What needs to be done: Read the records beneath this task and copy every line that contains the string "only".

== Data listing

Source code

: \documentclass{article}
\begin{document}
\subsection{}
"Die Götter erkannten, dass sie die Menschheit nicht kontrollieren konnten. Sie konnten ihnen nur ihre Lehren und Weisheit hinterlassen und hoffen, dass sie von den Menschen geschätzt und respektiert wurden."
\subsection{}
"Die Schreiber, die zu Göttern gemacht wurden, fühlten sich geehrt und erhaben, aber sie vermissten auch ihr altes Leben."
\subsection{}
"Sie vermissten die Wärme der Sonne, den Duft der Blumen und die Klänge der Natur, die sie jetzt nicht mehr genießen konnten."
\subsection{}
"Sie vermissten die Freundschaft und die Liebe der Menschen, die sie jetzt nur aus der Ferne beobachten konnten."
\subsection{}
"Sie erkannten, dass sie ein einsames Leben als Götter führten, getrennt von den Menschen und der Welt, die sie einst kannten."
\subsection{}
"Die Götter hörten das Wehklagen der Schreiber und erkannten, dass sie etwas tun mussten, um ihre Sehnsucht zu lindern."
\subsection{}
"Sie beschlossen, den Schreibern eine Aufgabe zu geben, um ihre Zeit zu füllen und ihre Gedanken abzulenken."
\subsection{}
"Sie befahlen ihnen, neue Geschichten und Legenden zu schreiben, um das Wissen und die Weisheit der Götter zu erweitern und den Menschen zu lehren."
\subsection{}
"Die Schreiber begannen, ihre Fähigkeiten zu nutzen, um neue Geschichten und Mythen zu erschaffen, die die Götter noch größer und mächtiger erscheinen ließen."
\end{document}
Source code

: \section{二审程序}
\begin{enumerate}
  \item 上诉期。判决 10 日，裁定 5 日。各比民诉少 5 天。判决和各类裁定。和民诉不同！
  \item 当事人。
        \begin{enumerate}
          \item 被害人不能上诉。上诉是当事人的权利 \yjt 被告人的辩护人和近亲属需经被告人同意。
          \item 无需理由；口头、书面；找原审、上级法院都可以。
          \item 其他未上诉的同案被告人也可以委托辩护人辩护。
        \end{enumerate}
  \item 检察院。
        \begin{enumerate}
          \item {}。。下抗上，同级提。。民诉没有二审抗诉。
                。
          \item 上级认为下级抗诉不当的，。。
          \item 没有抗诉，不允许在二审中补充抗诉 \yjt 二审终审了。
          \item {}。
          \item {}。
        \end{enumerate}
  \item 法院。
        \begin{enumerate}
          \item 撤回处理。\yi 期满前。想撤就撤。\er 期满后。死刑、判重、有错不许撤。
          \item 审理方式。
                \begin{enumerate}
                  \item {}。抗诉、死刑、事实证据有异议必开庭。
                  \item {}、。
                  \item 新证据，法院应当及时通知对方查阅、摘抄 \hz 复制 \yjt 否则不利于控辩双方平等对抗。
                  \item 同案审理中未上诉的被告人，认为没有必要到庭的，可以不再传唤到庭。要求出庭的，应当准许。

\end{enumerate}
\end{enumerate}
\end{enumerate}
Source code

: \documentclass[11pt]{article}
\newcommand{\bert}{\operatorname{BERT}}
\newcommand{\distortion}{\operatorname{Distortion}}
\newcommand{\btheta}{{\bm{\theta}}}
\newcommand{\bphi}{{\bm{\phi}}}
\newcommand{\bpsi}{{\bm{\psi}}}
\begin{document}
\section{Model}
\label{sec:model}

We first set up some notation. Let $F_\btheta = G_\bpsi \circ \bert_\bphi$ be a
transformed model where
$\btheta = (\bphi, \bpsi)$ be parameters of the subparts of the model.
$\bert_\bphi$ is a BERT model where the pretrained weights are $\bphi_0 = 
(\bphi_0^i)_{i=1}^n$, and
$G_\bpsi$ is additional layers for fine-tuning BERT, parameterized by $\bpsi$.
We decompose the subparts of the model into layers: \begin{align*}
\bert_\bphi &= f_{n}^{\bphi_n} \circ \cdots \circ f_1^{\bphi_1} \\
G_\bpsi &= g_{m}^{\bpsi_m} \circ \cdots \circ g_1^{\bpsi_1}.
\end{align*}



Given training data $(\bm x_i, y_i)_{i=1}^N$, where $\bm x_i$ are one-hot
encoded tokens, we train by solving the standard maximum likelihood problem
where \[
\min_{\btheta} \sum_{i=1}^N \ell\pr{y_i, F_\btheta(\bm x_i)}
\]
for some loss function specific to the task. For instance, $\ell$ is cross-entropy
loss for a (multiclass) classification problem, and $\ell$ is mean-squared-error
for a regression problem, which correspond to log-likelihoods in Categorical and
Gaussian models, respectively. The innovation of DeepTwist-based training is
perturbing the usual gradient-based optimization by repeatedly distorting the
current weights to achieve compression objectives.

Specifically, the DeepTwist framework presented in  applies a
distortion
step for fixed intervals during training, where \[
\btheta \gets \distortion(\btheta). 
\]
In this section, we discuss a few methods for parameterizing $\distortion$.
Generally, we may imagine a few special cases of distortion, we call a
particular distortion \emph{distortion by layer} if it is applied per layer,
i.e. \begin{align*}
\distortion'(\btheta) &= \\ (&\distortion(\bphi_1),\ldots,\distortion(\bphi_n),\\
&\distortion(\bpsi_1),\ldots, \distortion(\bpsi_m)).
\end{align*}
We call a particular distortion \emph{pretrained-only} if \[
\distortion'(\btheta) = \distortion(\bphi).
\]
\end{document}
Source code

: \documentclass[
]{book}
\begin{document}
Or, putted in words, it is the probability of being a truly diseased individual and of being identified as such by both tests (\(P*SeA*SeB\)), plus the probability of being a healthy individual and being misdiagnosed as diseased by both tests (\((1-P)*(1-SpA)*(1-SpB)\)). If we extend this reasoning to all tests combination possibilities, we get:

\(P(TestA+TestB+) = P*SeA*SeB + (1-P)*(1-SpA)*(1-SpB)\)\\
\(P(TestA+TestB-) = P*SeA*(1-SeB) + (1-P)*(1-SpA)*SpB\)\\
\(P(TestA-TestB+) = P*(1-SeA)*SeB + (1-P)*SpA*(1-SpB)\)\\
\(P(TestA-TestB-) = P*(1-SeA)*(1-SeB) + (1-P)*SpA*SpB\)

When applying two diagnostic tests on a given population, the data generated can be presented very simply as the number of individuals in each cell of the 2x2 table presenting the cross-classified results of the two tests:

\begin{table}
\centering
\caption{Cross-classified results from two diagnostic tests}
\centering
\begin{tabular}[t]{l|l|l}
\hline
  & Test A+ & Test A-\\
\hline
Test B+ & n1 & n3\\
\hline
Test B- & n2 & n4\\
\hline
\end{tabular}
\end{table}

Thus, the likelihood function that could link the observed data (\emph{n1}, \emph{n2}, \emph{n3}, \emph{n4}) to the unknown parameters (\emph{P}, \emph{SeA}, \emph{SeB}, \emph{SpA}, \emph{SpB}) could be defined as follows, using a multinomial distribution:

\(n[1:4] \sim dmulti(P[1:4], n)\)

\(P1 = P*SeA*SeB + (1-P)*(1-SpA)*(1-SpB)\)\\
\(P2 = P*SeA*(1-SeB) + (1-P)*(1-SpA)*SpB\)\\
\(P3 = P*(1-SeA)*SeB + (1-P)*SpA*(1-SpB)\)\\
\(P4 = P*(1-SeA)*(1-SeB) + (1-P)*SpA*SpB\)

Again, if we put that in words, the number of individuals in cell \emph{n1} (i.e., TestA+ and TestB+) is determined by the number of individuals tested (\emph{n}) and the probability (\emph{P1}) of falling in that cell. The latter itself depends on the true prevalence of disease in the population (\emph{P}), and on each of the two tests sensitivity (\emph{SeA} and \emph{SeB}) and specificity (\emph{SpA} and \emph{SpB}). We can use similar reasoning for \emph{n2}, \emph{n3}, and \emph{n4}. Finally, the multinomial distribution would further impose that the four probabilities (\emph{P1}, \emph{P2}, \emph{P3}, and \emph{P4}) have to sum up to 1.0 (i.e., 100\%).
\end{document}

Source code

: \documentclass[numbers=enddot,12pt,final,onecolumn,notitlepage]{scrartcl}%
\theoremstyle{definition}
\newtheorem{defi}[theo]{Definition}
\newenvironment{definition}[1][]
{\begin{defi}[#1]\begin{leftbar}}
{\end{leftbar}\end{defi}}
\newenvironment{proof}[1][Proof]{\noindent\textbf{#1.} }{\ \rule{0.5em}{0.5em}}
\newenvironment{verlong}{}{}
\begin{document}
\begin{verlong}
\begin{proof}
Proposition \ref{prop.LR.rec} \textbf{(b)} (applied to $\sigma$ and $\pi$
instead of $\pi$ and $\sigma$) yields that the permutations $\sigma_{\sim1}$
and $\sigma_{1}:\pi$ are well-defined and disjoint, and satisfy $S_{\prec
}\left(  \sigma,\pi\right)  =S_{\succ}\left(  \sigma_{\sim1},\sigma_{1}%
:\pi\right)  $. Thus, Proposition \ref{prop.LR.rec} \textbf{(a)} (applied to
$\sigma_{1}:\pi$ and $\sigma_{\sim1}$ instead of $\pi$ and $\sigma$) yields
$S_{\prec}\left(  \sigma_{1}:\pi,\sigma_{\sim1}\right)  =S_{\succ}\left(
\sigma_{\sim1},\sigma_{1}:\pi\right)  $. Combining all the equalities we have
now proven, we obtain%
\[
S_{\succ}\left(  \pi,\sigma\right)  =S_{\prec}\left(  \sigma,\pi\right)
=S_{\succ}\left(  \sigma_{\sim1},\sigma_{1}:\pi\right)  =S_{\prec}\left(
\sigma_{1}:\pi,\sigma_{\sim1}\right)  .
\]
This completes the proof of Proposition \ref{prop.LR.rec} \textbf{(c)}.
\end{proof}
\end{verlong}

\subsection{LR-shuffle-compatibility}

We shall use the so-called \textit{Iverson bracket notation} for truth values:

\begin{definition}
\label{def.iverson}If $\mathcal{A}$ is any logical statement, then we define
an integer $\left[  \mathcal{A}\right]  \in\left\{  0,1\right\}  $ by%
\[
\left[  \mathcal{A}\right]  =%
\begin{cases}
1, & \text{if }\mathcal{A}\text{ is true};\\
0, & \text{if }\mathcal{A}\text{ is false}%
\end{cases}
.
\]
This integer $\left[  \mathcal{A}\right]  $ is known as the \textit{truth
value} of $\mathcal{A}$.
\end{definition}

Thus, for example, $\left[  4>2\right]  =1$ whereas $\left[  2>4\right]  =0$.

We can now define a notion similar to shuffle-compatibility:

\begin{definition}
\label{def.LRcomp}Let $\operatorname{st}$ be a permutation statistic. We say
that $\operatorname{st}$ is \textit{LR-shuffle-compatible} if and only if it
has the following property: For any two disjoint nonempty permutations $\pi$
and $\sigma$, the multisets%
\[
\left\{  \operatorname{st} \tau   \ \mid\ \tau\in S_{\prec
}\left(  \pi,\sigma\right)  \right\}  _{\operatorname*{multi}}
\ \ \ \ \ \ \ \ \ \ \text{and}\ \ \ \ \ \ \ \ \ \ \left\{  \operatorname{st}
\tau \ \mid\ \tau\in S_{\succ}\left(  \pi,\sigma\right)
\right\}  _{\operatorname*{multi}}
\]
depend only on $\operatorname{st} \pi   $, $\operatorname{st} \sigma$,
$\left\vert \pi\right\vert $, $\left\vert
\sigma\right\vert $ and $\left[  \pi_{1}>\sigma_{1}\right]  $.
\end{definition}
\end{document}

====

Final answer:
We call a particular distortion \emph{pretrained-only} if \[
that $\operatorname{st}$ is \textit{LR-shuffle-compatible} if and only if it
depend only on $\operatorname{st} \pi   $, $\operatorname{st} \sigma$,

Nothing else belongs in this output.